CIF Northwest European naphtha cargoes dropped to a 20-month low to the front-month swap Thursday as spot buying was scarce amid ample supply, with more naphtha cargoes expected to come from the Mediterranean to NWE in August due to the closed arbitrage to Asia.
CIF naphtha cargoes were assessed Thursday at $341.75/mt, up $4/mt on the day, and assessed at a $12/mt discount to the September CIF NWE naphtha swap, down from a $11.75/mt discount Wednesday.
The last time physical naphtha cargoes were assessed lower versus the front-month swap was November 12, 2014, when they reached a $14/mt discount to the December swap.
Physical premiums for open spec naphtha came under renewed pressure this week as most regional end-users seemed covered for the time being, with the fact that Asia has not been pulling any barrels from Europe meaning some naphtha cargoes from the south had to be offered into the north or else go into storage tanks.
“We have no arb open [from Europe],” a trader said. “Asia looks like it needs only 500kt in August and September, New York Harbor buying is very slow…Med barrels should flow north.”
After hitting a more-than-two year low of $8.50/mt at the end of June, the front-month naphtha east/west spread — the premium of CFR Japan naphtha cargo swaps to CIF NWE naphtha cargo swaps — has been hovering between $10/mt and $12.75/mt this week.
Meanwhile, long-range tanker freight rates to move a 80,000 mt naphtha cargo from the Mediterranean to Japan or South Korea were assessed Thursday at respectively $21.875/mt and $20.93/mt.
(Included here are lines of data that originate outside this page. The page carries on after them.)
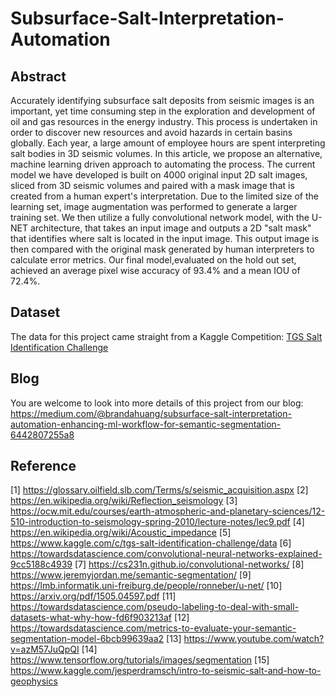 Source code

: # Subsurface-Salt-Interpretation-Automation
## Abstract
Accurately identifying subsurface salt deposits from seismic images is an important, yet time consuming step in the exploration and development of oil and gas resources in the energy industry. This process is undertaken in order to discover new resources and avoid hazards in certain basins globally. Each year, a large amount of employee hours are spent interpreting salt bodies in 3D seismic volumes. In this article, we propose an alternative, machine learning driven approach to automating the process.
The current model we have developed is built on 4000 original input 2D salt images, sliced from 3D seismic volumes and paired with a mask image that is created from a human expert's interpretation. Due to the limited size of the learning set, image augmentation was performed to generate a larger training set. We then utilize a fully convolutional network model, with the U-NET architecture, that takes an input image and outputs a 2D "salt mask" that identifies where salt is located in the input image. This output image is then compared with the original mask generated by human interpreters to calculate error metrics. Our final model,evaluated on the hold out set, achieved an average pixel wise accuracy of 93.4% and a mean IOU of 72.4%.

## Dataset
The data for this project came straight from a Kaggle Competition: [TGS Salt Identification Challenge](https://www.kaggle.com/c/tgs-salt-identification-challenge/data)

## Blog
You are welcome to look into more details of this project from our blog: https://medium.com/@brandahuang/subsurface-salt-interpretation-automation-enhancing-ml-workflow-for-semantic-segmentation-6442807255a8

## Reference
[1] https://glossary.oilfield.slb.com/Terms/s/seismic_acquisition.aspx
[2] https://en.wikipedia.org/wiki/Reflection_seismology
[3] https://ocw.mit.edu/courses/earth-atmospheric-and-planetary-sciences/12-510-introduction-to-seismology-spring-2010/lecture-notes/lec9.pdf
[4] https://en.wikipedia.org/wiki/Acoustic_impedance
[5] https://www.kaggle.com/c/tgs-salt-identification-challenge/data
[6] https://towardsdatascience.com/convolutional-neural-networks-explained-9cc5188c4939
[7] https://cs231n.github.io/convolutional-networks/
[8] https://www.jeremyjordan.me/semantic-segmentation/
[9] https://lmb.informatik.uni-freiburg.de/people/ronneber/u-net/
[10] https://arxiv.org/pdf/1505.04597.pdf
[11] https://towardsdatascience.com/pseudo-labeling-to-deal-with-small-datasets-what-why-how-fd6f903213af
[12] https://towardsdatascience.com/metrics-to-evaluate-your-semantic-segmentation-model-6bcb99639aa2
[13] https://www.youtube.com/watch?v=azM57JuQpQI
[14] https://www.tensorflow.org/tutorials/images/segmentation
[15] https://www.kaggle.com/jesperdramsch/intro-to-seismic-salt-and-how-to-geophysics
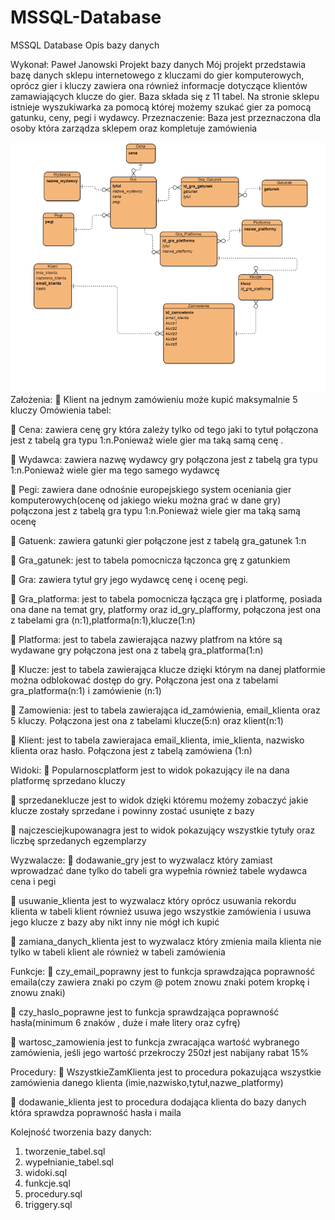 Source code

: # MSSQL-Database
MSSQL Database 
Opis bazy danych



Wykonał: Paweł Janowski
Projekt bazy danych 
Mój projekt przedstawia bazę danych sklepu internetowego z kluczami do gier komputerowych, oprócz gier i kluczy zawiera ona również informacje dotyczące klientów zamawiających klucze do gier. Baza składa się z 11 tabel. Na stronie sklepu istnieje wyszukiwarka za pomocą której możemy szukać gier za pomocą gatunku, ceny, pegi i wydawcy.
Przeznaczenie: Baza jest przeznaczona dla osoby która zarządza sklepem oraz kompletuje zamówienia 

![alt text](https://github.com/pjanowski2000/MSSQL-Database/blob/main/view.png?raw=true)
Założenia:
	Klient na jednym zamówieniu może kupić maksymalnie 5 kluczy
Omówienia tabel:

	Cena: zawiera cenę gry która zależy tylko od tego jaki to tytuł połączona jest z tabelą gra typu 1:n.Ponieważ wiele gier ma taką samą cenę .

	Wydawca: zawiera nazwę  wydawcy gry połączona jest z tabelą gra typu 1:n.Ponieważ wiele gier ma tego samego wydawcę

	Pegi: zawiera dane odnośnie europejskiego system oceniania gier komputerowych(ocenę od jakiego wieku można grać w dane gry) połączona jest z tabelą gra typu 1:n.Ponieważ wiele gier ma taką samą ocenę 

	Gatuenk: zawiera  gatunki gier połączone jest z tabelą gra_gatunek 1:n

	Gra_gatunek: jest to tabela pomocnicza łączonca grę z gatunkiem 

	Gra: zawiera tytuł gry jego wydawcę cenę i ocenę pegi.

	Gra_platforma: jest to tabela pomocnicza łącząca grę i platformę, posiada ona dane na temat gry, platformy oraz id_gry_plafformy, połączona jest ona z tabelami gra (n:1),platforma(n:1),klucze(1:n)

	Platforma: jest to tabela zawierająca nazwy platfrom na które są wydawane gry połączona jest ona z tabelą gra_platforma(1:n)

	Klucze: jest to tabela zawierająca klucze dzięki którym na danej platformie można odblokować dostęp do gry. Połączona jest ona z tabelami gra_platforma(n:1) i zamówienie (n:1)

	Zamowienia: jest to tabela zawierająca id_zamówienia, email_klienta oraz 5 kluczy. Połączona jest ona z tabelami klucze(5:n) oraz klient(n:1)

	Klient: jest to tabela zawierajaca email_klienta, imie_klienta, nazwisko klienta oraz hasło. Połączona jest z tabelą zamówiena (1:n)


Widoki:
	Popularnoscplatform jest to widok pokazujący ile na dana platformę sprzedano kluczy

	sprzedaneklucze jest to widok dzięki któremu możemy zobaczyć jakie klucze zostały sprzedane i powinny zostać usunięte z bazy

	najczesciejkupowanagra jest to widok pokazujący wszystkie tytuły oraz  liczbę sprzedanych egzemplarzy


Wyzwalacze:
	dodawanie_gry jest to wyzwalacz który zamiast wprowadzać dane tylko do tabeli gra wypełnia również tabele wydawca cena i pegi 

	usuwanie_klienta jest to wyzwalacz który oprócz usuwania rekordu klienta w tabeli klient również usuwa jego wszystkie zamówienia i usuwa jego klucze z bazy aby nikt inny nie mógł ich kupić

	zamiana_danych_klienta jest to wyzwalacz który zmienia maila klienta nie tylko w tabeli klient ale również w tabeli zamówienia


Funkcje:
	czy_email_poprawny jest to funkcja sprawdzająca poprawność emaila(czy zawiera znaki po czym @ potem znowu znaki potem kropkę i znowu znaki)

	czy_haslo_poprawne jest to funkcja sprawdzająca poprawność hasła(minimum 6 znaków , duże i małe litery oraz cyfrę)

	wartosc_zamowienia jest to funkcja  zwracająca wartość wybranego zamówienia, jeśli jego wartość przekroczy 250zł jest nabijany rabat 15%


Procedury:
	WszystkieZamKlienta jest to procedura pokazująca wszystkie zamówienia danego klienta (imie,nazwisko,tytuł,nazwe_platformy)

	dodawanie_klienta jest to procedura dodająca klienta do bazy danych która sprawdza poprawność hasła i maila 

Kolejność tworzenia bazy danych:
1)	tworzenie_tabel.sql
2)	wypełnianie_tabel.sql
3)	widoki.sql
4)	funkcje.sql
5)	procedury.sql
6)	triggery.sql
Considering that open spec naphtha is trading at bigger discounts to swaps in Asia than in Europe, the arbitrage looks unworkable on paper.
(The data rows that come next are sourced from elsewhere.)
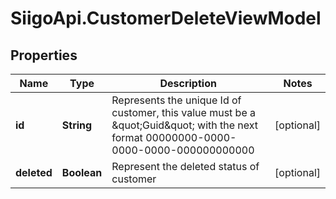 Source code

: # SiigoApi.CustomerDeleteViewModel

## Properties

Name | Type | Description | Notes
------------ | ------------- | ------------- | -------------
**id** | **String** | Represents the unique Id of customer, this value must be a \&quot;Guid\&quot;  with the next format 00000000-0000-0000-0000-000000000000 | [optional] 
**deleted** | **Boolean** | Represent the deleted status of customer | [optional] 


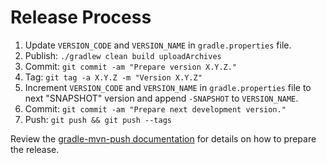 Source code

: Release Process
===============

 1. Update `VERSION_CODE` and `VERSION_NAME` in `gradle.properties` file.
 2. Publish: `./gradlew clean build uploadArchives`
 3. Commit: `git commit -am "Prepare version X.Y.Z."`
 4. Tag: `git tag -a X.Y.Z -m "Version X.Y.Z"`
 5. Increment `VERSION_CODE` and `VERSION_NAME` in `gradle.properties` file to next "SNAPSHOT"
 version and append `-SNAPSHOT` to `VERSION_NAME`.
 6. Commit: `git commit -am "Prepare next development version."`
 7. Push: `git push && git push --tags`

Review the [gradle-mvn-push documentation](https://github.com/chrisbanes/gradle-mvn-push) for
details on how to prepare the release. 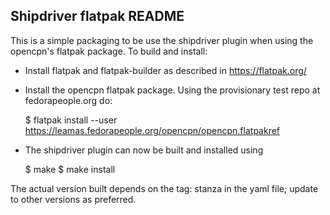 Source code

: Shipdriver flatpak README
-------------------------

This is a simple packaging to be use the shipdriver plugin when using the opencpn's
flatpak package. To build and install:

  - Install flatpak and flatpak-builder as described in https://flatpak.org/
  - Install the opencpn  flatpak package. Using  the provisionary test
    repo at fedorapeople.org do:

      $ flatpak install --user \
          https://leamas.fedorapeople.org/opencpn/opencpn.flatpakref

  - The shipdriver plugin can now be built and installed using

      $ make
      $ make install

The actual version built depends on the tag: stanza in the yaml file; update to
other versions as preferred.
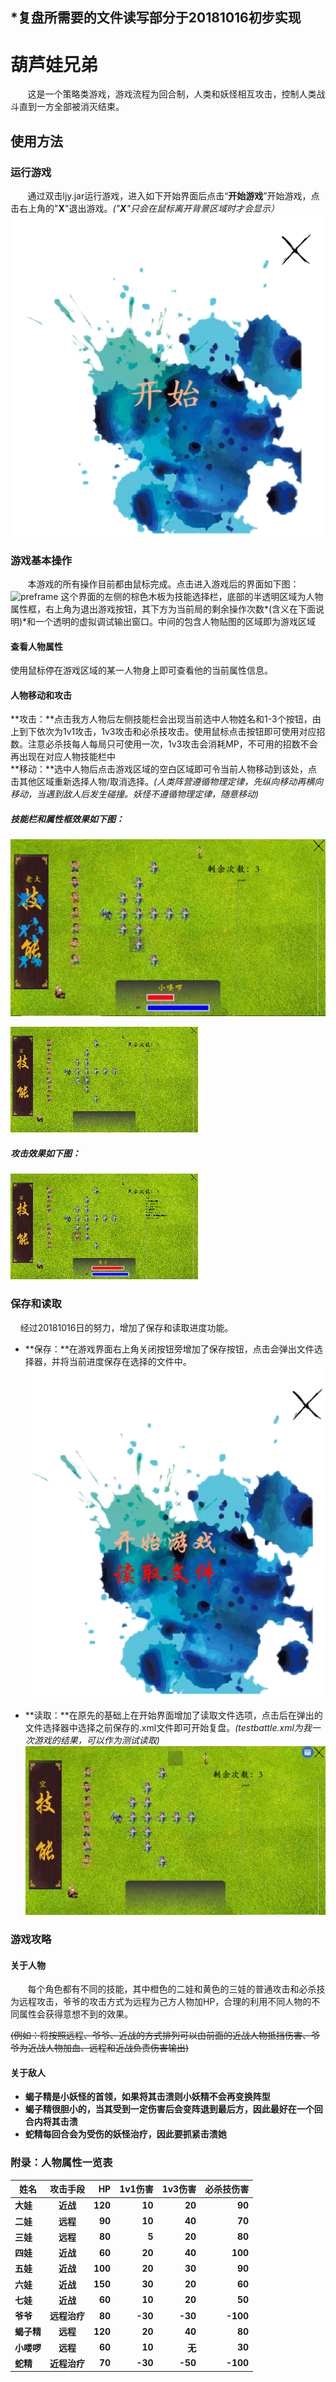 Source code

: ## *复盘所需要的文件读写部分于20181016初步实现

# 葫芦娃兄弟

&#160; &#160; &#160; &#160;这是一个策略类游戏，游戏流程为回合制，人类和妖怪相互攻击，控制人类战斗直到一方全部被消灭结束。

## 使用方法

### 运行游戏

&#160; &#160; &#160; &#160;通过双击ljy.jar运行游戏，进入如下开始界面后点击“**开始游戏**”开始游戏，点击右上角的"**X**"退出游戏。*("**X**"只会在鼠标离开背景区域时才会显示）*<br>
![preframe](https://github.com/lengjiayi/SimpleHuluGame/blob/master/运行截图/preframe.PNG)

### 游戏基本操作
&#160; &#160; &#160; &#160;本游戏的所有操作目前都由鼠标完成。点击进入游戏后的界面如下图：<br>
![preframe](D:\LearnJava\docs\葫芦娃小游戏\运行截图\initframe.PNG)
这个界面的左侧的棕色木板为技能选择栏，底部的半透明区域为人物属性框，右上角为退出游戏按钮，其下方为当前局的剩余操作次数*(含义在下面说明)*和一个透明的虚拟调试输出窗口。中间的包含人物贴图的区域即为游戏区域<br>

#### 查看人物属性
使用鼠标停在游戏区域的某一人物身上即可查看他的当前属性信息。
#### 人物移动和攻击
**攻击：**点击我方人物后左侧技能栏会出现当前选中人物姓名和1-3个按钮，由上到下依次为1v1攻击，1v3攻击和必杀技攻击。使用鼠标点击按钮即可使用对应招数。注意必杀技每人每局只可使用一次，1v3攻击会消耗MP，不可用的招数不会再出现在对应人物技能栏中<br>
**移动：**选中人物后点击游戏区域的空白区域即可令当前人物移动到该处，点击其他区域重新选择人物/取消选择。*(人类阵营遵循物理定律，先纵向移动再横向移动，当遇到敌人后发生碰撞。妖怪不遵循物理定律，随意移动)*<br>

##### 技能栏和属性框效果如下图：
![preframe](https://github.com/lengjiayi/SimpleHuluGame/blob/master/运行截图/gameframe.PNG)

![preframe](https://github.com/lengjiayi/SimpleHuluGame/blob/master/运行截图/move.gif)
##### 攻击效果如下图：
![preframe](https://github.com/lengjiayi/SimpleHuluGame/blob/master/运行截图/attack.gif)
### 保存和读取

&#160;&#160;&#160;&#160;经过20181016日的努力，增加了保存和读取进度功能。

- **保存：**在游戏界面右上角关闭按钮旁增加了保存按钮，点击会弹出文件选择器，并将当前进度保存在选择的文件中。
![preframe](https://github.com/lengjiayi/SimpleHuluGame/blob/master/运行截图/reload.PNG)

- **读取：**在原先的基础上在开始界面增加了读取文件选项，点击后在弹出的文件选择器中选择之前保存的.xml文件即可开始复盘。*(testbattle.xml为我一次游戏的结果，可以作为测试读取)*
![preframe](https://github.com/lengjiayi/SimpleHuluGame/blob/master/运行截图/save.PNG)

### 游戏攻略

#### 关于人物
&#160; &#160; &#160; &#160;每个角色都有不同的技能，其中橙色的二娃和黄色的三娃的普通攻击和必杀技为远程攻击，爷爷的攻击方式为远程为己方人物加HP，合理的利用不同人物的不同属性会获得意想不到的效果。<br>

~~(例如：将按照远程、爷爷、近战的方式排列可以由前面的近战人物抵挡伤害、爷爷为近战人物加血、远程和近战负责伤害输出)~~<b>

#### 关于敌人
- 蝎子精是小妖怪的首领，如果将其击溃则小妖精不会再变换阵型
- 蝎子精很胆小的，当其受到一定伤害后会变阵退到最后方，因此最好在一个回合内将其击溃
- 蛇精每回合会为受伤的妖怪治疗，因此要抓紧击溃她
### 附录：人物属性一览表
| 姓名 | 攻击手段 | HP | 1v1伤害 | 1v3伤害 | 必杀技伤害 |
| -----|:----:| ----:| ----:| ----:| ----:|
| 大娃 | 近战 | 120 | 10 | 20 | 90 |
| 二娃 | 远程 | 90 | 10 | 40 | 70 |
| 三娃 | 远程 | 80 | 5 | 20 | 80 |
| 四娃 | 近战 | 60 | 20 | 40 | 100 |
| 五娃 | 近战 | 100 | 20 | 30 | 90 |
| 六娃 | 近战 | 150 | 30 | 20 | 60 |
| 七娃 | 近战 | 60 | 10 | 20 | 50 |
| 爷爷 | 远程治疗 | 80 | -30 | -30 | -100 |
| 蝎子精 | 远程 | 120 | 20 | 40 | 80 |
| 小喽啰 | 远程 | 60 | 10 | 无 | 30 |
| 蛇精 | 近程治疗 | 70 | -30 | -50 | -100 |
According to another market participant, with the naphtha arbitrage not working from the Mediterranean to Asia, only about 800,000 mt to 1 million mt of naphtha is currently flowing each month from Europe to Asia.
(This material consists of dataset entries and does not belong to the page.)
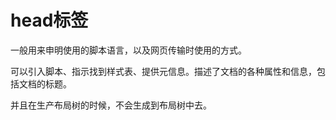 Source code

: # head标签
一般用来申明使用的脚本语言，以及网页传输时使用的方式。

可以引入脚本、指示找到样式表、提供元信息。描述了文档的各种属性和信息，包括文档的标题。

并且在生产布局树的时候，不会生成到布局树中去。
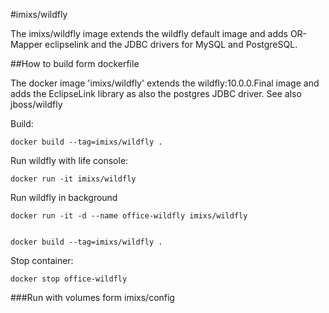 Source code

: #imixs/wildfly


The imixs/wildfly image extends the wildfly default image and adds OR-Mapper eclipselink and the JDBC drivers for MySQL and PostgreSQL.




##How to build form dockerfile

The docker image 'imixs/wildfly' extends the wildfly:10.0.0.Final image and adds the EclipseLink library as also the postgres JDBC driver.
See also jboss/wildfly

Build:

	docker build --tag=imixs/wildfly .

Run wildfly with life console: 

	docker run -it imixs/wildfly

Run wildfly in background

	docker run -it -d --name office-wildfly imixs/wildfly 


    docker build --tag=imixs/wildfly .

Stop container:

	docker stop office-wildfly
 
###Run with volumes form imixs/config

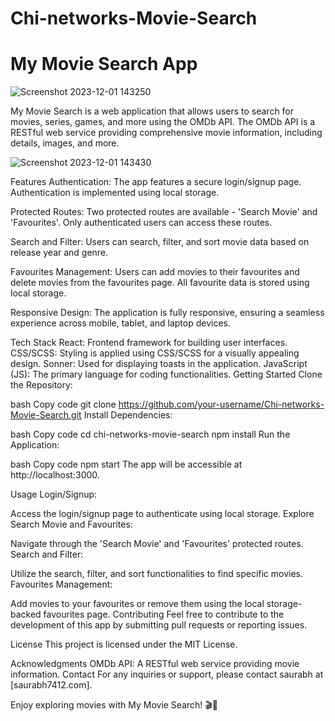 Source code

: # Chi-networks-Movie-Search
# My Movie Search App

![Screenshot 2023-12-01 143250](https://github.com/saurabh7412/Chi-networks-Movie-Search/assets/121215502/834da7a4-4f53-46a0-9ff3-90c8c47e3ce9)


My Movie Search is a web application that allows users to search for movies, series, games, and more using the OMDb API. The OMDb API is a RESTful web service providing comprehensive movie information, including details, images, and more.

![Screenshot 2023-12-01 143430](https://github.com/saurabh7412/Chi-networks-Movie-Search/assets/121215502/bfed8924-046c-4703-8f47-b291d979f59f)


Features
Authentication: The app features a secure login/signup page. Authentication is implemented using local storage.

Protected Routes: Two protected routes are available - 'Search Movie' and 'Favourites'. Only authenticated users can access these routes.

Search and Filter: Users can search, filter, and sort movie data based on release year and genre.

Favourites Management: Users can add movies to their favourites and delete movies from the favourites page. All favourite data is stored using local storage.

Responsive Design: The application is fully responsive, ensuring a seamless experience across mobile, tablet, and laptop devices.

Tech Stack
React: Frontend framework for building user interfaces.
CSS/SCSS: Styling is applied using CSS/SCSS for a visually appealing design.
Sonner: Used for displaying toasts in the application.
JavaScript (JS): The primary language for coding functionalities.
Getting Started
Clone the Repository:

bash
Copy code
git clone https://github.com/your-username/Chi-networks-Movie-Search.git
Install Dependencies:

bash
Copy code
cd chi-networks-movie-search
npm install
Run the Application:

bash
Copy code
npm start
The app will be accessible at http://localhost:3000.

Usage
Login/Signup:

Access the login/signup page to authenticate using local storage.
Explore Search Movie and Favourites:

Navigate through the 'Search Movie' and 'Favourites' protected routes.
Search and Filter:

Utilize the search, filter, and sort functionalities to find specific movies.
Favourites Management:

Add movies to your favourites or remove them using the local storage-backed favourites page.
Contributing
Feel free to contribute to the development of this app by submitting pull requests or reporting issues.

License
This project is licensed under the MIT License.

Acknowledgments
OMDb API: A RESTful web service providing movie information.
Contact
For any inquiries or support, please contact saurabh at [saurabh7412.com].

Enjoy exploring movies with My Movie Search! 🎬🍿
“These must be term contracts,” the source said. “Med naphtha is pointing north.”
However, while the NWE spot naphtha market was considered as being very weak due to oversupply in Asia and Europe, some support was seen coming from a small uptick in blending demand as well as strong demand from Europe-based olefin producers, which are reportedly running their steam-crackers at very high rates.
“A lot of players made sure they were balanced before going on holiday,” a trader said.
“There are not that many buyers but nor are there many panicky sellers either…we know only of one prompt distressed cargo,” he added.
According to the trader, a few cargoes from the Mediterranean are coming in the second half of August and they have not been placed yet, but as petrochemical end-users enjoy very good margins, there will likely be a bit more demand at the end of the month.